What is needed: From the material beneath, pull every line with the word "tips".

Extracted material:
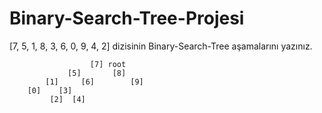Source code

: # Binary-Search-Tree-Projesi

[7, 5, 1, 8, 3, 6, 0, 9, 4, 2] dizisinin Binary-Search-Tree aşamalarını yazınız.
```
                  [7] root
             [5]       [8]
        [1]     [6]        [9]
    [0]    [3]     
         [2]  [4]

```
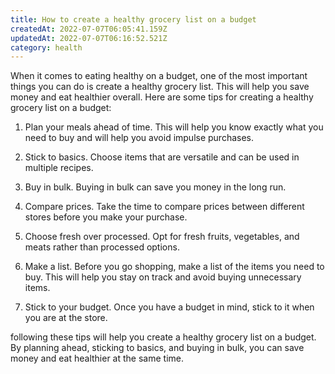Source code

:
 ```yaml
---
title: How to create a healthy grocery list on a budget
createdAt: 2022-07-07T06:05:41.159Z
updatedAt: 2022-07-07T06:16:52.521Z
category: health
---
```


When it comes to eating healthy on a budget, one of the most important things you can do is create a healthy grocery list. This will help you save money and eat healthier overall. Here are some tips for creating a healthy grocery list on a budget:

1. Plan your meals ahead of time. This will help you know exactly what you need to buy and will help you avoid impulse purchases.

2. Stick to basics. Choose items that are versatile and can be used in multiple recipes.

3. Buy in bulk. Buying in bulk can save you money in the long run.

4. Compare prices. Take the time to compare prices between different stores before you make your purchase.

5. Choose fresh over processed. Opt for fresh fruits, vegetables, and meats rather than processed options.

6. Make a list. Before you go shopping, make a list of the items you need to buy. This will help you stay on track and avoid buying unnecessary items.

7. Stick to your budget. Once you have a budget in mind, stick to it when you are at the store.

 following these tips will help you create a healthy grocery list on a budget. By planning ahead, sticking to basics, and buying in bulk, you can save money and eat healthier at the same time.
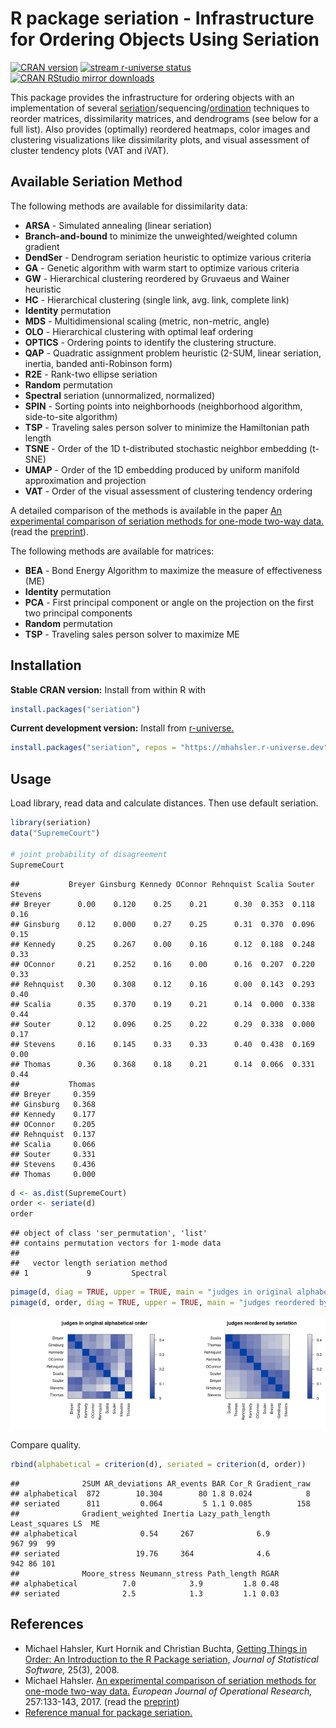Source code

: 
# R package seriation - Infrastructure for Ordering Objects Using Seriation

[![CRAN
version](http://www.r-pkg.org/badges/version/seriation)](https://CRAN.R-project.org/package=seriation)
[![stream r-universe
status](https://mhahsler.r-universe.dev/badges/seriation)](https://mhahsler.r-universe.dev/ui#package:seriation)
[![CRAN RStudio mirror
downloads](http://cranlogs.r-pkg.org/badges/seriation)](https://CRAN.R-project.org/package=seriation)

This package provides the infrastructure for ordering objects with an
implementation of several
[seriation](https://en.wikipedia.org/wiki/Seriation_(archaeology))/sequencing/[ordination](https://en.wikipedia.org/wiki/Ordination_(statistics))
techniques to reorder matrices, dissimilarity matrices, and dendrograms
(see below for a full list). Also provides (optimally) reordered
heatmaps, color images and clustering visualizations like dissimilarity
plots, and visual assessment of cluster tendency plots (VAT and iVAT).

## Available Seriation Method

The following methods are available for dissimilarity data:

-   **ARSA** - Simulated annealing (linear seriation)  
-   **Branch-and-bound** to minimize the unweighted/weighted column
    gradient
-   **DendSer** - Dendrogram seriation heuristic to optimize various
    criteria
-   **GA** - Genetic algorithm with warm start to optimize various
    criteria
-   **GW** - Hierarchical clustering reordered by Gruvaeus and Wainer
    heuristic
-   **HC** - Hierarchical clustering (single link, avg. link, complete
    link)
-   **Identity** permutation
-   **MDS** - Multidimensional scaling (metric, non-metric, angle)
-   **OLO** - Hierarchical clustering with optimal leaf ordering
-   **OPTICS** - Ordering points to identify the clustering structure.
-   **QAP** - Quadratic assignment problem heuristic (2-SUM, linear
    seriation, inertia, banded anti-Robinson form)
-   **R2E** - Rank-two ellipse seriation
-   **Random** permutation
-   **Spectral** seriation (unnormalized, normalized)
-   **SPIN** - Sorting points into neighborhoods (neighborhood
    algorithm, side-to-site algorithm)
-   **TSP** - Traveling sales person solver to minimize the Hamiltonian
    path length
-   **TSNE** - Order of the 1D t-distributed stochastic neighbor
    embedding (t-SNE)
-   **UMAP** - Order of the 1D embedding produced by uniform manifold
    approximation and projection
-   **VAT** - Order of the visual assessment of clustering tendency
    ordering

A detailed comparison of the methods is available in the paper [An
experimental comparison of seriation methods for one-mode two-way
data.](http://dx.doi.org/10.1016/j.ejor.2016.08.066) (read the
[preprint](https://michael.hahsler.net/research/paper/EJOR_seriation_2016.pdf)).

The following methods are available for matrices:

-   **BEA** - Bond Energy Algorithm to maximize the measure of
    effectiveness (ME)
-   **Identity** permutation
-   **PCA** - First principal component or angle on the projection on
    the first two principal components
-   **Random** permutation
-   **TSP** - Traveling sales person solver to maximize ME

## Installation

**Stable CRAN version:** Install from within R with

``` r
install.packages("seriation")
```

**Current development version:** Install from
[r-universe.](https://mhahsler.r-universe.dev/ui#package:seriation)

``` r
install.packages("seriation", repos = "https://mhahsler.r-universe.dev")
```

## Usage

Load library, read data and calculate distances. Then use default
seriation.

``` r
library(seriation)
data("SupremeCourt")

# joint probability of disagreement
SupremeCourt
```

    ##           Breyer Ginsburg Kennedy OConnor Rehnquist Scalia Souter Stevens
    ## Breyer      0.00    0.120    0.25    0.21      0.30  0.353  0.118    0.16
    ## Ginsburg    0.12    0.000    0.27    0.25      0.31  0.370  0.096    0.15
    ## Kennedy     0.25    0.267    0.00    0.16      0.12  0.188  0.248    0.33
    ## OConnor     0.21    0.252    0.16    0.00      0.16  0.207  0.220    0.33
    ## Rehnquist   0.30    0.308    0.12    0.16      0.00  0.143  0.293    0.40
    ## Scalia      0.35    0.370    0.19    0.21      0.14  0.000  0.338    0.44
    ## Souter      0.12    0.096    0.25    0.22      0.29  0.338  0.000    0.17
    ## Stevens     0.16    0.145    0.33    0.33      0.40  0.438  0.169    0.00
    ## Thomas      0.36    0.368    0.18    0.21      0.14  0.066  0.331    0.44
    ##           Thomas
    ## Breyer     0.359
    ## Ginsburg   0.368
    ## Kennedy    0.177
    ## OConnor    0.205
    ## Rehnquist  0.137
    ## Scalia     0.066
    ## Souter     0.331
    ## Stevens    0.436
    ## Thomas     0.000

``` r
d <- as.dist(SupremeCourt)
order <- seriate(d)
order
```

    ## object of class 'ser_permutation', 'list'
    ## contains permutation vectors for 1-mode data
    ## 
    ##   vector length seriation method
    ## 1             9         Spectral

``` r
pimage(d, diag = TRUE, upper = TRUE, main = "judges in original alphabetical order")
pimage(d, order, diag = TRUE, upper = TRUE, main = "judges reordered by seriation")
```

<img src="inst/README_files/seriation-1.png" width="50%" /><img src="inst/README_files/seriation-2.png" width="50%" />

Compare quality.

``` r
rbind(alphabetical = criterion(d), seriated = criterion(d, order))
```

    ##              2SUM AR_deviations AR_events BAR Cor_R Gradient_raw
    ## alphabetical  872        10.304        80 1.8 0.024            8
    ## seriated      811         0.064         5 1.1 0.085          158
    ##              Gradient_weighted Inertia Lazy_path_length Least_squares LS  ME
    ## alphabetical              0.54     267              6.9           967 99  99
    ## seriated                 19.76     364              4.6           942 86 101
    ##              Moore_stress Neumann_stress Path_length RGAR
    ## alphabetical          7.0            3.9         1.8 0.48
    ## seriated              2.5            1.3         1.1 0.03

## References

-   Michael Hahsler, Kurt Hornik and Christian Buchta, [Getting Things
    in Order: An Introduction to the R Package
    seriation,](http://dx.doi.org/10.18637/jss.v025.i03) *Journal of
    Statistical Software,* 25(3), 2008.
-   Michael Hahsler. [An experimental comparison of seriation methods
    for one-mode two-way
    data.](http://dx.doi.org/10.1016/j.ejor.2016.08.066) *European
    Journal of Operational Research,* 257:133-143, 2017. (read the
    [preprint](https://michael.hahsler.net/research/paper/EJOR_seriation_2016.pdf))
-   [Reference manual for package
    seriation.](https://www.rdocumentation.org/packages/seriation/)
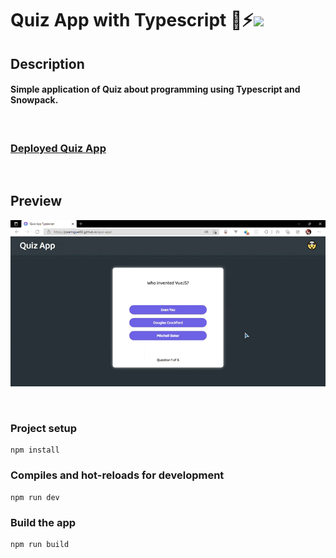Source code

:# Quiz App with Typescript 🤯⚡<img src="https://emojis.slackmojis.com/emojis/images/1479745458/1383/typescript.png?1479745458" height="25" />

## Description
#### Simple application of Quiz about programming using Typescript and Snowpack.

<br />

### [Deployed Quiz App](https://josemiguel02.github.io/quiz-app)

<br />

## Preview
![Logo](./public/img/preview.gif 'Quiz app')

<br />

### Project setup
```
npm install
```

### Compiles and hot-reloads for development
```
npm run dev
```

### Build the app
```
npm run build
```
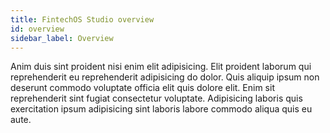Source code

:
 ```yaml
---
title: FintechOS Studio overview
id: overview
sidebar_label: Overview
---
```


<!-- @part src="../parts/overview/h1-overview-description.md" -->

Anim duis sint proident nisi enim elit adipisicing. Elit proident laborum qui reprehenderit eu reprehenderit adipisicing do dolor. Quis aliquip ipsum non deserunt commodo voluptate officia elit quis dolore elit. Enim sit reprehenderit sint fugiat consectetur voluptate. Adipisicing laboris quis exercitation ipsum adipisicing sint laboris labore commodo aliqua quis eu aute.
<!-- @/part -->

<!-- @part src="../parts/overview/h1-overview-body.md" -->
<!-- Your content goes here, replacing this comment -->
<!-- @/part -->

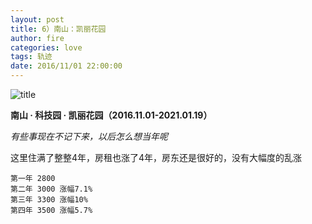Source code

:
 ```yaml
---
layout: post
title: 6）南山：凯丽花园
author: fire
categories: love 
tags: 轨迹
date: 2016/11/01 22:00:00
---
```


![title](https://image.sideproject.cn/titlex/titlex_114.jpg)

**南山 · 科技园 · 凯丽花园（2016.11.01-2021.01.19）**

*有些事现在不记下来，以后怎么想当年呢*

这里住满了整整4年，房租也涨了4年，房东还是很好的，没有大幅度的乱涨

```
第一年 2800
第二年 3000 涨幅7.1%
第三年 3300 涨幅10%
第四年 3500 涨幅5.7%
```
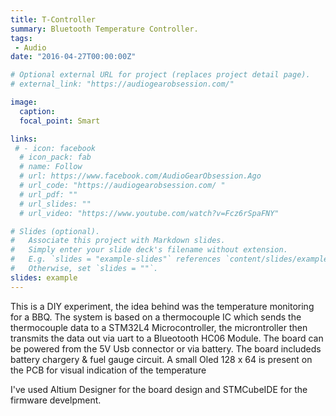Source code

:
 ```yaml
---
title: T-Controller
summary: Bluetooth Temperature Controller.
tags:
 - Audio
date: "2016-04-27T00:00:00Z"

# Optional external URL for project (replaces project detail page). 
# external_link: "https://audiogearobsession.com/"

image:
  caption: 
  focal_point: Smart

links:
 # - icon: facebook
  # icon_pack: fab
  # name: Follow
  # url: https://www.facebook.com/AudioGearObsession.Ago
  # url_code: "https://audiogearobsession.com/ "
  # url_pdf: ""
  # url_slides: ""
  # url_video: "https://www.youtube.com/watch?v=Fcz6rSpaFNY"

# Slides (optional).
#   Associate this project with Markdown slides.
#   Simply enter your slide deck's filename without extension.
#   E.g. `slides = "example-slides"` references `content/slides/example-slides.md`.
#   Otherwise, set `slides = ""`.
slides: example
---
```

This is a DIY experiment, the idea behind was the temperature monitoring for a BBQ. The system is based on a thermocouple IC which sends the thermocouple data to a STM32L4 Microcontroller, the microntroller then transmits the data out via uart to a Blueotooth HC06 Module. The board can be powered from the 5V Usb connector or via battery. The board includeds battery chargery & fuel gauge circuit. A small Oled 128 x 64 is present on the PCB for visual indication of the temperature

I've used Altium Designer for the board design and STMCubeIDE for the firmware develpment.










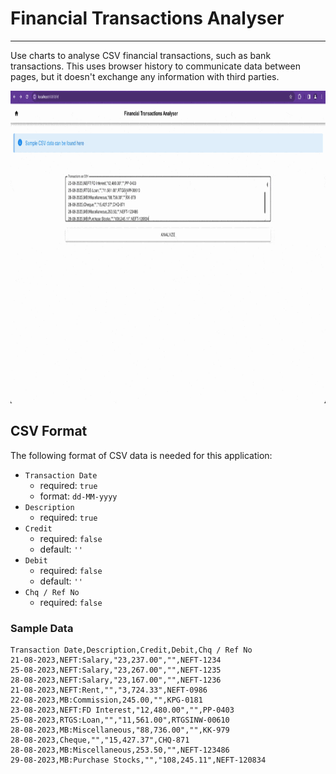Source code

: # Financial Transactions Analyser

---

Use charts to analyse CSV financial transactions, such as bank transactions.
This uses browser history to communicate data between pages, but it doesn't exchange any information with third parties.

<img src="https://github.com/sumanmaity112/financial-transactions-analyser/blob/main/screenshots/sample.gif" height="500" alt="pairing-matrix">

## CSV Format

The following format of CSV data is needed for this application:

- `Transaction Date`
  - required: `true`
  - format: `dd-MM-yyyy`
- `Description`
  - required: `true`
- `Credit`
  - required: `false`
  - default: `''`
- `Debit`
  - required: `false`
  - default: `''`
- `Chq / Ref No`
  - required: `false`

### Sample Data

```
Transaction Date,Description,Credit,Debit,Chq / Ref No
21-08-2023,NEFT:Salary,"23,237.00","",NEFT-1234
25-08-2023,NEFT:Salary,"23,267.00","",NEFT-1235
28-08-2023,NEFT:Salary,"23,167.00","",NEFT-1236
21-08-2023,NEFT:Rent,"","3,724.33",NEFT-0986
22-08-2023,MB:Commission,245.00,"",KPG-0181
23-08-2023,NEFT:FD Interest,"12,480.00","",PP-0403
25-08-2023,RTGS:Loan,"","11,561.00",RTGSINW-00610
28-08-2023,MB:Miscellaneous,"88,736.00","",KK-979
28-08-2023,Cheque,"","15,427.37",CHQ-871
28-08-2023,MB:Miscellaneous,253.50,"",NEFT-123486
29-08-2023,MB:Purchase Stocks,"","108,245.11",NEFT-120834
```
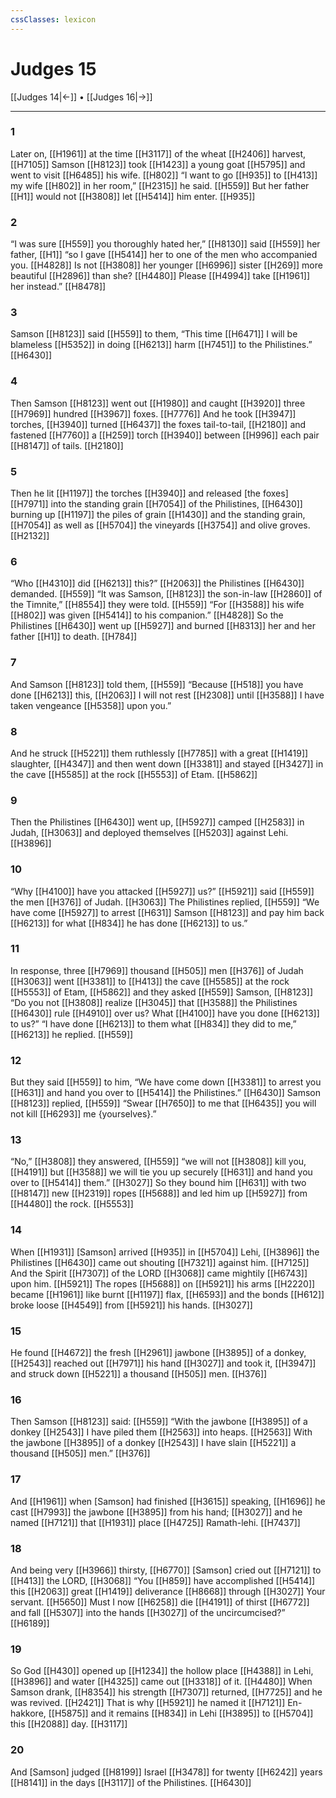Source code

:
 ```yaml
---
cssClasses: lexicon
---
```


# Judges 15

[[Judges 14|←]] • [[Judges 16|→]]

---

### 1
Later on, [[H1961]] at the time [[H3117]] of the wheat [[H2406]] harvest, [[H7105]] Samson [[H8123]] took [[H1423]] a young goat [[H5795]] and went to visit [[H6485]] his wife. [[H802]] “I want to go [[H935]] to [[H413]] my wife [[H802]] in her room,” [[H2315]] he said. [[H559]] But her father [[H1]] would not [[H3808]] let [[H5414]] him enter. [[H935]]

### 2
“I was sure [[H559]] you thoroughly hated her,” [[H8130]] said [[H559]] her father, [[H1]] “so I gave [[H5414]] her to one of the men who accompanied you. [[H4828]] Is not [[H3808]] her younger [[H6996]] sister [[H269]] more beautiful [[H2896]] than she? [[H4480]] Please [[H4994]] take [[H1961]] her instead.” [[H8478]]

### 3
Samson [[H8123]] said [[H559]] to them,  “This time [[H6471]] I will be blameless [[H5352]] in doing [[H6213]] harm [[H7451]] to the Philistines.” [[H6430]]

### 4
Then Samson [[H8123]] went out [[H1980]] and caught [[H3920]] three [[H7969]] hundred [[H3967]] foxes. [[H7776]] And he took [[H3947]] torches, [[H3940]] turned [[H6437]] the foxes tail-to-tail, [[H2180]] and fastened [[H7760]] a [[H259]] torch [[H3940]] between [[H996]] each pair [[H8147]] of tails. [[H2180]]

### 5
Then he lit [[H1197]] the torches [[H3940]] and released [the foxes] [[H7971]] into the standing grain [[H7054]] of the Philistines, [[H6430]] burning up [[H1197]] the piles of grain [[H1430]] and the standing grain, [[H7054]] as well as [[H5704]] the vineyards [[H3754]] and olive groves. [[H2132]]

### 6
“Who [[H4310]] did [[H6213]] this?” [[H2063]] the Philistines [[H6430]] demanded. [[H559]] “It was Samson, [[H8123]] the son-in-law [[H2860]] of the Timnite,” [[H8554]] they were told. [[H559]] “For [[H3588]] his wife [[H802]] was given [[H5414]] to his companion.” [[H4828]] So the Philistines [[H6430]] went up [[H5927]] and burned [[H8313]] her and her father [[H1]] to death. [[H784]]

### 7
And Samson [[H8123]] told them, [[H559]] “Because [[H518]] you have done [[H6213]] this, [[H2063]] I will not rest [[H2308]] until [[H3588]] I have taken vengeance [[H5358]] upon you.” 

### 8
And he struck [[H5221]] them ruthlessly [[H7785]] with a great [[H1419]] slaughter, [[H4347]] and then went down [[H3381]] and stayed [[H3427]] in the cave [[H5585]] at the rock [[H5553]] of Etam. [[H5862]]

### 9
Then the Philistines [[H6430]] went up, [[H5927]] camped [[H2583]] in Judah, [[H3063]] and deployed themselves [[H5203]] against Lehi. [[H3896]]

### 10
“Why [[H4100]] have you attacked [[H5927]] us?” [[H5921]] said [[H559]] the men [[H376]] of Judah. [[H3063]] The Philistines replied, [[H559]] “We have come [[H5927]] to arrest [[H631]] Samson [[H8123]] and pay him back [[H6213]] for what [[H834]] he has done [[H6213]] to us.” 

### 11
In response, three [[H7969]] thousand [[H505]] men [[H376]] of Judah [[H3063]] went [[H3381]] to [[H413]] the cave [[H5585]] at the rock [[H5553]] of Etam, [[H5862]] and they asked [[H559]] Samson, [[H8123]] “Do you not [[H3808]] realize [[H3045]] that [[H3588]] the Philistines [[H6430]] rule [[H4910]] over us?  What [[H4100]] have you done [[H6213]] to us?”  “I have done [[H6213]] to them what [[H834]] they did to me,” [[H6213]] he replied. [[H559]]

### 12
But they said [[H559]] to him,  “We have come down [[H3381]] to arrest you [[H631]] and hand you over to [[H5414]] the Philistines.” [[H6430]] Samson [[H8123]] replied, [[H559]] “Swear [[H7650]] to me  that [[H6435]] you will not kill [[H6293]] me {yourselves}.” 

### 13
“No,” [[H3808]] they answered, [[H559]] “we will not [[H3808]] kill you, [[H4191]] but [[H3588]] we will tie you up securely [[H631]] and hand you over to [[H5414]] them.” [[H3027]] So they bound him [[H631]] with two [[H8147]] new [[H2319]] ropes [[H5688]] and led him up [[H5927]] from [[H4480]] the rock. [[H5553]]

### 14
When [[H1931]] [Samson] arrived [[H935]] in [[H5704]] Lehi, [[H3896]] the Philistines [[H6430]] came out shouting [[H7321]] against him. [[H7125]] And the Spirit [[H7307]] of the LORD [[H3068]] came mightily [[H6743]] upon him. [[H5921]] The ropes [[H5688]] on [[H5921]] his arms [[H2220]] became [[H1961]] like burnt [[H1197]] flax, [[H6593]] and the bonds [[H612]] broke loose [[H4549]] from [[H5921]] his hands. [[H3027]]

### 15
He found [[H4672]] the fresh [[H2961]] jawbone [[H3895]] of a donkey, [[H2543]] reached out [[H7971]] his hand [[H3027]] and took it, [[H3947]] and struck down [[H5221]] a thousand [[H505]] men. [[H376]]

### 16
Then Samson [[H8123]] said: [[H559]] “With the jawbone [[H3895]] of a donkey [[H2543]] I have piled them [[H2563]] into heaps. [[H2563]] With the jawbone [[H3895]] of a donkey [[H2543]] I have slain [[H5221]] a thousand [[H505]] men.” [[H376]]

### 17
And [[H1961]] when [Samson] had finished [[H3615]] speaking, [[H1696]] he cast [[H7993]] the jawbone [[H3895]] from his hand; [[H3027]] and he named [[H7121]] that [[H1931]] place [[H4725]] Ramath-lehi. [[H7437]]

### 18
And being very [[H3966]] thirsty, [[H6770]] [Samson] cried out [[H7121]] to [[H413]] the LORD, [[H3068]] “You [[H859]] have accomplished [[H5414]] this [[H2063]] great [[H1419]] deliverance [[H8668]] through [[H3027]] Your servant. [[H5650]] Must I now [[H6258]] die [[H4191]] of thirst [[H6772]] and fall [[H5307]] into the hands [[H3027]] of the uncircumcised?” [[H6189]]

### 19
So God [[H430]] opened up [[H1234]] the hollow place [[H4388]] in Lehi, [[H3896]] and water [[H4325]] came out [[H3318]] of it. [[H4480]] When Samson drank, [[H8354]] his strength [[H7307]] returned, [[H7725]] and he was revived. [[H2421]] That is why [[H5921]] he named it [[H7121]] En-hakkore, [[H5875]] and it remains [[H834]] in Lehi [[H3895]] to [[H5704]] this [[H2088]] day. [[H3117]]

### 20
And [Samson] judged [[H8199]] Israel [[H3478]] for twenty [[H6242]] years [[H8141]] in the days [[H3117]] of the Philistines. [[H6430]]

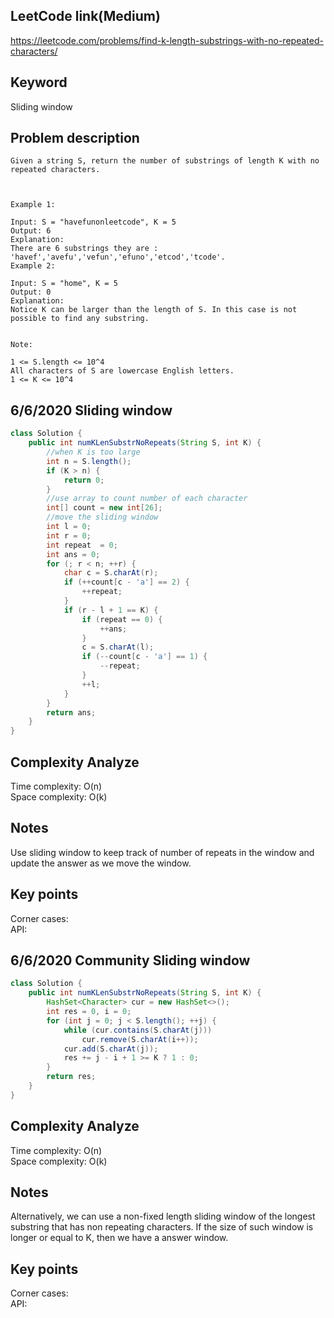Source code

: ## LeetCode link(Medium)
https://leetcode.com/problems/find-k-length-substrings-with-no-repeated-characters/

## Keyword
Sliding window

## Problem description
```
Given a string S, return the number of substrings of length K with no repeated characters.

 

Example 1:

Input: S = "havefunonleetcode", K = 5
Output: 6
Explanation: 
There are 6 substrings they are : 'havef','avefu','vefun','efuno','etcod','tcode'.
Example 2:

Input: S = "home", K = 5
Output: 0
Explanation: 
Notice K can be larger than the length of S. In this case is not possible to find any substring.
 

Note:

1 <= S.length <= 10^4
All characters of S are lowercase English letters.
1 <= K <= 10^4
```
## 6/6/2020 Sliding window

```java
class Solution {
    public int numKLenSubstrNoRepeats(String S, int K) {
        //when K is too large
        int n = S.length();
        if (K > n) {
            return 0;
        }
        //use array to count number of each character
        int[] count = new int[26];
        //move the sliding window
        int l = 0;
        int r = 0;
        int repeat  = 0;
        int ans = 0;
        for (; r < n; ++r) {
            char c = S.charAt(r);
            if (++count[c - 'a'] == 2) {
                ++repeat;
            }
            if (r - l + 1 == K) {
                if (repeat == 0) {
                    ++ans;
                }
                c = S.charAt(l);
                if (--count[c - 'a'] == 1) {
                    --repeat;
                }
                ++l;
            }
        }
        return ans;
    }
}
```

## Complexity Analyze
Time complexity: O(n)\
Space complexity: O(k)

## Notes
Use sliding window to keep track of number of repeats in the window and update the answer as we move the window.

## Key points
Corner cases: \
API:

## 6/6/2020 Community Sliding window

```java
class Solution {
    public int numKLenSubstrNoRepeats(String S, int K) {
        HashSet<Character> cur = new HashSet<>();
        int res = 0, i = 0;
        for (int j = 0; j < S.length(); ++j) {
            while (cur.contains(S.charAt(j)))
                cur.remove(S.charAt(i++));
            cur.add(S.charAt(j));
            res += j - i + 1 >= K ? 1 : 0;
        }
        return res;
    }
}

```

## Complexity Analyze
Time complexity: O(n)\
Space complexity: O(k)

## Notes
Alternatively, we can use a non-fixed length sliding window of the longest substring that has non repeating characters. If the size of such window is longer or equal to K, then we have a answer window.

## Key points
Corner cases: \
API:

Answer space:
When it comes to eating healthy on a budget, one of the most important things you can do is create a healthy grocery list. This will help you save money and eat healthier overall. Here are some tips for creating a healthy grocery list on a budget:
 following these tips will help you create a healthy grocery list on a budget. By planning ahead, sticking to basics, and buying in bulk, you can save money and eat healthier at the same time.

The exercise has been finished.